I clean installed windows 7 on an IBM Lenovo Thinkcentre. In the device manager screen it says unknown device (w/ an icon of a computer and a yellow triangle that has a little black exclamation piont). I guess that means it is not a driver issue but what is it? Any advice would be greatly appreciated!


----------



## joeten (Dec 4, 2008)

*Re: unknown device*

Hi go to device manager then to the erroring device click on the little + to expand the view then right click on the device choose properties the choose the details tab and post back with the hardware id' which you choose from the drop down list post the pci ven and dev


----------



## soni10 (May 2, 2012)

*Re: unknown device*

I right clicked the unknown device, clicked properties, then details tab. I don't understand what you mean when you say hardware id', this says hardware ids. When I click the drop down list it has more options than I know what to do with. I can't find anything that says pci ven or dev. There is one option that says DevNode status.


----------



## jenae (Jun 17, 2008)

*Re: unknown device*

Hi, select hardware ids, the detail will be in the value box, right click on a blank spot within this box and "select all", then right click in the highlighted area and select "copy", paste the outcome here.


----------



## spunk.funk (May 13, 2010)

*Re: unknown device*

Do you have any USB devices plugged into your computer other then keyboard and mouse? 
You can also install the Chipset driver for your computer


----------



## soni10 (May 2, 2012)

*Re: unknown device*

To Jenae: the value is ACPI\NSC1200
*NSC1200
To Spunkfunk: There is a keyboard int the usb and the mouse is a ps/2. I tried downloading the chipset driver but that didn't work.

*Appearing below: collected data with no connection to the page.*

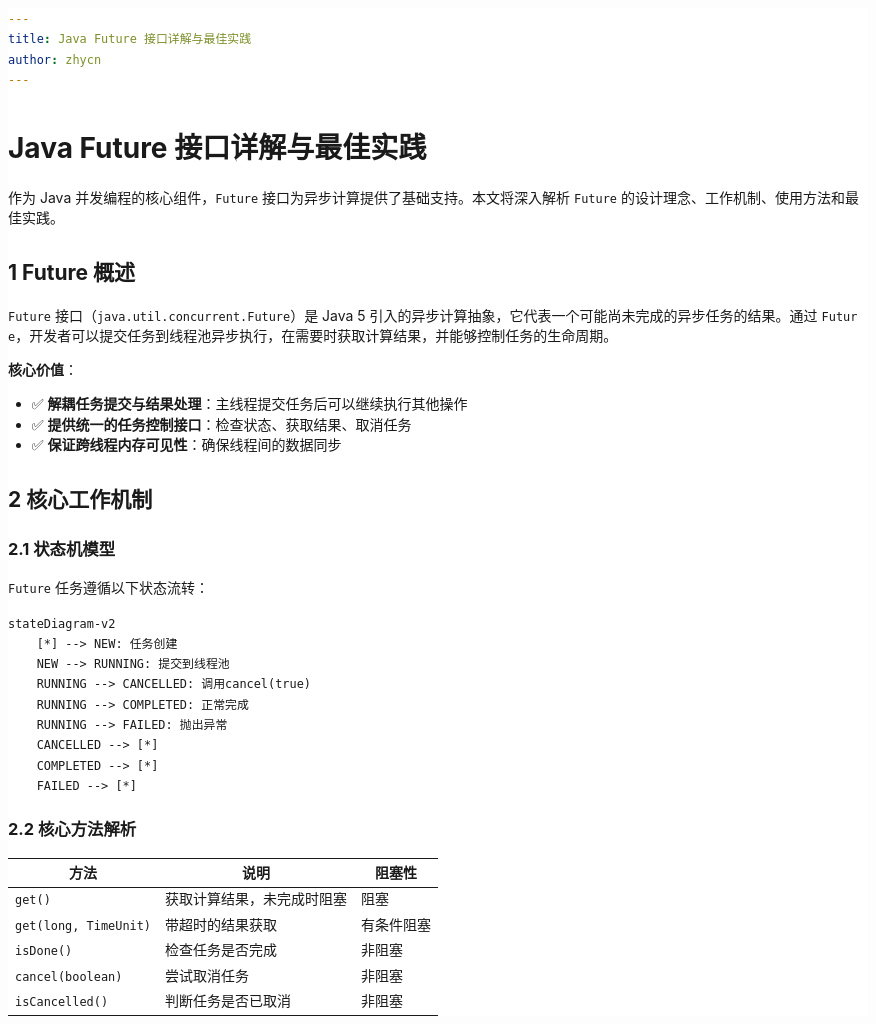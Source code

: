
 ```yaml
---
title: Java Future 接口详解与最佳实践
author: zhycn
---
```


# Java Future 接口详解与最佳实践

作为 Java 并发编程的核心组件，`Future` 接口为异步计算提供了基础支持。本文将深入解析 `Future` 的设计理念、工作机制、使用方法和最佳实践。

## 1 Future 概述

`Future` 接口（`java.util.concurrent.Future`）是 Java 5 引入的异步计算抽象，它代表一个可能尚未完成的异步任务的结果。通过 `Future`，开发者可以提交任务到线程池异步执行，在需要时获取计算结果，并能够控制任务的生命周期。

**核心价值**：

- ✅ **解耦任务提交与结果处理**：主线程提交任务后可以继续执行其他操作
- ✅ **提供统一的任务控制接口**：检查状态、获取结果、取消任务
- ✅ **保证跨线程内存可见性**：确保线程间的数据同步

## 2 核心工作机制

### 2.1 状态机模型

`Future` 任务遵循以下状态流转：

```mermaid
stateDiagram-v2
    [*] --> NEW: 任务创建
    NEW --> RUNNING: 提交到线程池
    RUNNING --> CANCELLED: 调用cancel(true)
    RUNNING --> COMPLETED: 正常完成
    RUNNING --> FAILED: 抛出异常
    CANCELLED --> [*]
    COMPLETED --> [*]
    FAILED --> [*]
```

### 2.2 核心方法解析

| 方法                  | 说明                       | 阻塞性     |
| --------------------- | -------------------------- | ---------- |
| `get()`               | 获取计算结果，未完成时阻塞 | 阻塞       |
| `get(long, TimeUnit)` | 带超时的结果获取           | 有条件阻塞 |
| `isDone()`            | 检查任务是否完成           | 非阻塞     |
| `cancel(boolean)`     | 尝试取消任务               | 非阻塞     |
| `isCancelled()`       | 判断任务是否已取消         | 非阻塞     |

Any other ideas would be greatly appreciated!


----------



## spunk.funk (May 13, 2010)

*Re: unknown device*

There is an *ACPI* driver for your HDD available from the Lenovo site 
If you tell us the make and model # of your Thincenter laptop we can help you find the correct one. 
http://support.lenovo.com/en_US/downloads/default.page


----------



## soni10 (May 2, 2012)

*Re: unknown device*

To spunk.funk: I came back to the office today and someone took the computer after I left yesterday. My supervisor told me not to worry about it but I appreciate your support!


----------